YOUR OBJECTIVE —
Return, from the data below, each line that contains the word "Removes".

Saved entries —
------------

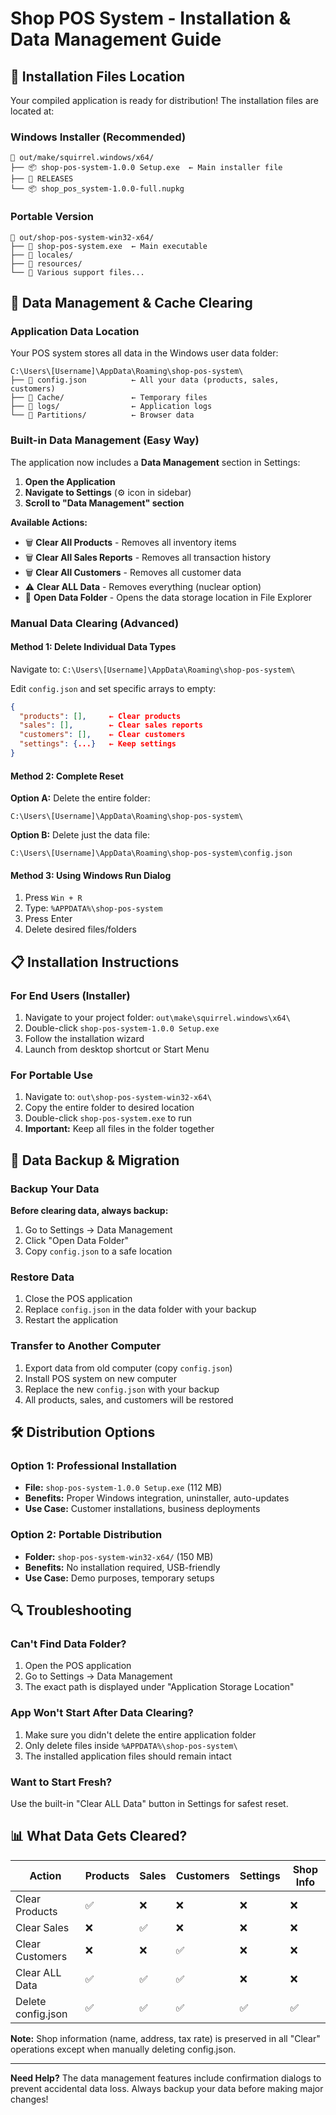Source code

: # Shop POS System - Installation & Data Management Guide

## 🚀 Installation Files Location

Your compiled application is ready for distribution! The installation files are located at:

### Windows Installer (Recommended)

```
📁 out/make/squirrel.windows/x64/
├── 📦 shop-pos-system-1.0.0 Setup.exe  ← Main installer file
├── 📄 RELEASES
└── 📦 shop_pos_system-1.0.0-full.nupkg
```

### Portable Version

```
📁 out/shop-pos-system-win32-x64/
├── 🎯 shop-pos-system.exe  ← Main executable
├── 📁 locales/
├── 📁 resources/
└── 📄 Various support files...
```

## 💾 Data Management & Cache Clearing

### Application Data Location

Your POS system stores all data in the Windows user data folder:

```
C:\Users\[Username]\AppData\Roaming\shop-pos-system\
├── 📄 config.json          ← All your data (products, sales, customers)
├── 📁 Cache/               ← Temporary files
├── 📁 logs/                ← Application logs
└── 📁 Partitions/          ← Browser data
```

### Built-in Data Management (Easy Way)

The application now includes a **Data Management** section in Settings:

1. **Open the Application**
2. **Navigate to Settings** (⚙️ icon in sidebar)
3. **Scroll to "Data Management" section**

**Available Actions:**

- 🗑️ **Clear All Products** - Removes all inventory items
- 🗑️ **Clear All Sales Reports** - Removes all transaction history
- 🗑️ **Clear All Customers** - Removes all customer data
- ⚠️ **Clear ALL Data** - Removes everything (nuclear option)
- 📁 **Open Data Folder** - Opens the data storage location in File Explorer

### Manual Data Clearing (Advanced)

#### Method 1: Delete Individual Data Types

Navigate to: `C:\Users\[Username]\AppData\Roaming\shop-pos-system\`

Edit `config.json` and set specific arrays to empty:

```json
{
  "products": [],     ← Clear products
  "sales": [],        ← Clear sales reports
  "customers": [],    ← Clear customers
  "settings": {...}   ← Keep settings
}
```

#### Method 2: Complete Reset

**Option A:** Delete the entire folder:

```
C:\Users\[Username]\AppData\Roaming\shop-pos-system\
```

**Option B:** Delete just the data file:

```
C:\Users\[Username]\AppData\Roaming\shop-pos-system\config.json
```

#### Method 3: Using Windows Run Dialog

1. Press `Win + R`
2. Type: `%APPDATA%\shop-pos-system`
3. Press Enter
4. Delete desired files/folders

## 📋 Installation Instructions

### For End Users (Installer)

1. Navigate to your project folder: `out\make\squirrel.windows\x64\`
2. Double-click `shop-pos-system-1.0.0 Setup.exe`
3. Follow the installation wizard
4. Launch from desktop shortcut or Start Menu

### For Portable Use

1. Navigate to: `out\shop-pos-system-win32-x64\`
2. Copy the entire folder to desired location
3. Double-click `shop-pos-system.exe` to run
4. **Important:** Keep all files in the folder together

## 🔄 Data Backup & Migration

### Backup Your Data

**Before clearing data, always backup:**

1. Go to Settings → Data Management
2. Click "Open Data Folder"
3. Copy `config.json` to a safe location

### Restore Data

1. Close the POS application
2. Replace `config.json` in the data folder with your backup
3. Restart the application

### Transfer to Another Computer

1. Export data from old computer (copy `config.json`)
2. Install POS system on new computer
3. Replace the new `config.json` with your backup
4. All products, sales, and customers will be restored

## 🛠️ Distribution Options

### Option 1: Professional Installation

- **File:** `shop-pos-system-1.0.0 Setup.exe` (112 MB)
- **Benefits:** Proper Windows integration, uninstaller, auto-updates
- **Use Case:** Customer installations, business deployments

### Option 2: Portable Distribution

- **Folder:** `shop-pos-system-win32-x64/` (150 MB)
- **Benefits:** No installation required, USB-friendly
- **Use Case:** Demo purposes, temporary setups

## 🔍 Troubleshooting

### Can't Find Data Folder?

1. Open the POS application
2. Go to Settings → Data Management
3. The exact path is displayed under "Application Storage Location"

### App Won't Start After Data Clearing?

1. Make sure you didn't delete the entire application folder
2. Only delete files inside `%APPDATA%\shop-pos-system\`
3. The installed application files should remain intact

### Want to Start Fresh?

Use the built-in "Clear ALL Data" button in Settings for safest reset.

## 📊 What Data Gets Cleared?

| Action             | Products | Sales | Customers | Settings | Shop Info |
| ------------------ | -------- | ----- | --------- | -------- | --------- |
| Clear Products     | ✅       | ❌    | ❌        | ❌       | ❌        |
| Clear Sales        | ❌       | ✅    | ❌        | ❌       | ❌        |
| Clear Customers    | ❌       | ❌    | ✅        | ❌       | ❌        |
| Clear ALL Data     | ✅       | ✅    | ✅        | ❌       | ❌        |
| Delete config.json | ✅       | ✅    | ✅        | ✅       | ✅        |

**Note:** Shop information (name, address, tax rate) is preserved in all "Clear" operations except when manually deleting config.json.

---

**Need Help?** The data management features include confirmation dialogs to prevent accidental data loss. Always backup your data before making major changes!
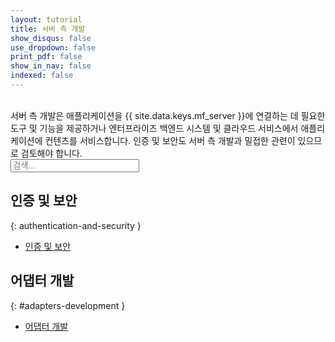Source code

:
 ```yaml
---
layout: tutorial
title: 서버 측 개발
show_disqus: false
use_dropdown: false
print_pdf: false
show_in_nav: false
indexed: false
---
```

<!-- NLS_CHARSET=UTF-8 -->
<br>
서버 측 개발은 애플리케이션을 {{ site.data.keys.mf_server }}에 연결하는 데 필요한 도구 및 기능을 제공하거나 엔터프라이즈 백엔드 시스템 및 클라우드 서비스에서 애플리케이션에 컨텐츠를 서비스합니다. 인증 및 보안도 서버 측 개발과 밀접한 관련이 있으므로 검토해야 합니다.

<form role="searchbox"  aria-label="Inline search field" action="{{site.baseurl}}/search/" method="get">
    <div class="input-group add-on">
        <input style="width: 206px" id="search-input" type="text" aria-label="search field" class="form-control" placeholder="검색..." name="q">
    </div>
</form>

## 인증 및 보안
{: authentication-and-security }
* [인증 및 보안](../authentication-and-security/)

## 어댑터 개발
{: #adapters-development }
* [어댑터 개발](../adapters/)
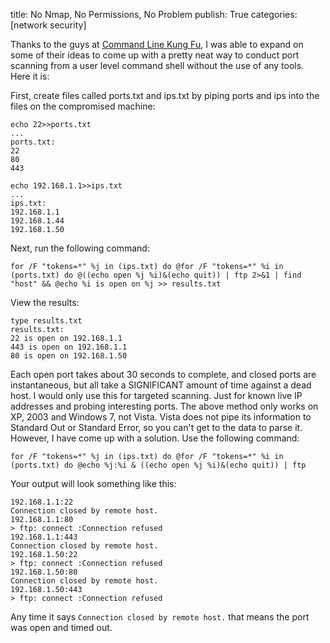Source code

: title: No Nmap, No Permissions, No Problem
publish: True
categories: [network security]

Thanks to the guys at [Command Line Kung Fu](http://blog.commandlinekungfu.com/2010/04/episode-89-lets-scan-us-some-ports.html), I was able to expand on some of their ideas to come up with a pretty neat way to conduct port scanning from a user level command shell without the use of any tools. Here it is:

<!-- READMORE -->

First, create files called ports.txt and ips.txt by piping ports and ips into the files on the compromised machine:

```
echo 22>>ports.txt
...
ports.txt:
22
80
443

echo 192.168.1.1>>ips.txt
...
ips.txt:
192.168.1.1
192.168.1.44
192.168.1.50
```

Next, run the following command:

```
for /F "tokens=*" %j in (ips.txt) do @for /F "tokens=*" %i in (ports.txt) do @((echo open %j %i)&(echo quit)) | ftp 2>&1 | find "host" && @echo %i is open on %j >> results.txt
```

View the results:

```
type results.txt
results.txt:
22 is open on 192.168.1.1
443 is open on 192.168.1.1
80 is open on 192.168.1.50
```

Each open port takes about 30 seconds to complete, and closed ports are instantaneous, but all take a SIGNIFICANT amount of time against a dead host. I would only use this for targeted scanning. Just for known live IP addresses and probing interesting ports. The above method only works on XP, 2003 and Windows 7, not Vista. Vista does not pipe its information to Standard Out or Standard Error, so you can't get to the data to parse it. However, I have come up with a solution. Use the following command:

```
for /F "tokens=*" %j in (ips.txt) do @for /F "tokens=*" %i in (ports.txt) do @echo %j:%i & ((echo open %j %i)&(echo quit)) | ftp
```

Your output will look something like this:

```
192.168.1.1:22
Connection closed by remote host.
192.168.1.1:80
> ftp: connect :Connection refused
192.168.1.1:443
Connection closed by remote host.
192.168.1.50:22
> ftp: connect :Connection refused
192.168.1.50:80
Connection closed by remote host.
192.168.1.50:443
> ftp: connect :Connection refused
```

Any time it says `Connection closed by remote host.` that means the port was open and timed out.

------------

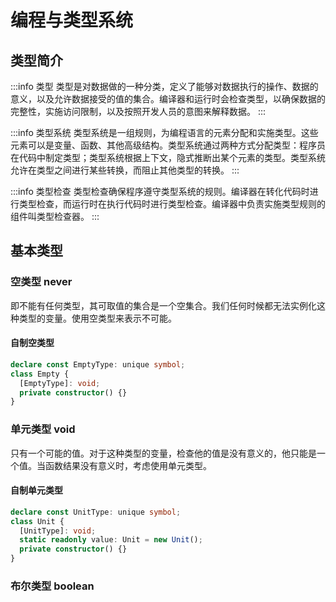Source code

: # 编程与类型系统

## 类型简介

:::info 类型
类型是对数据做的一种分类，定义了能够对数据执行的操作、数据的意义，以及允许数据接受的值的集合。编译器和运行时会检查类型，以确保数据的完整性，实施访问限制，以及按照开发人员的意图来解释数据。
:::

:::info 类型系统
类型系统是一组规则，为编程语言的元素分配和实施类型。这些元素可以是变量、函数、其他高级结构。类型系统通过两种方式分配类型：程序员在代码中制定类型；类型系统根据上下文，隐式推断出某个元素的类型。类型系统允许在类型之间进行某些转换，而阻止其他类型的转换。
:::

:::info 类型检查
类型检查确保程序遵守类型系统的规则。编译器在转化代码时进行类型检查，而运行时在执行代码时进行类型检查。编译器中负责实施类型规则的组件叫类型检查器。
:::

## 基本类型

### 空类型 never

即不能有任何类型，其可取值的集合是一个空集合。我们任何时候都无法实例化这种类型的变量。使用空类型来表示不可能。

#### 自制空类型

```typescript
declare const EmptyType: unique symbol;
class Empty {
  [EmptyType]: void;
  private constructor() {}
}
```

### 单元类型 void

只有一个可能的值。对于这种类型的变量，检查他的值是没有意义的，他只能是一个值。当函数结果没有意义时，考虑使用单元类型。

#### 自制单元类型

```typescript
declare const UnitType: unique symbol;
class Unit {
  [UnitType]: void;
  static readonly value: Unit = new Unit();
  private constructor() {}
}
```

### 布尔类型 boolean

------------

RESULT BELOW —
- 🗑️ **Clear All Products** - Removes all inventory items
- 🗑️ **Clear All Sales Reports** - Removes all transaction history
- 🗑️ **Clear All Customers** - Removes all customer data
- ⚠️ **Clear ALL Data** - Removes everything (nuclear option)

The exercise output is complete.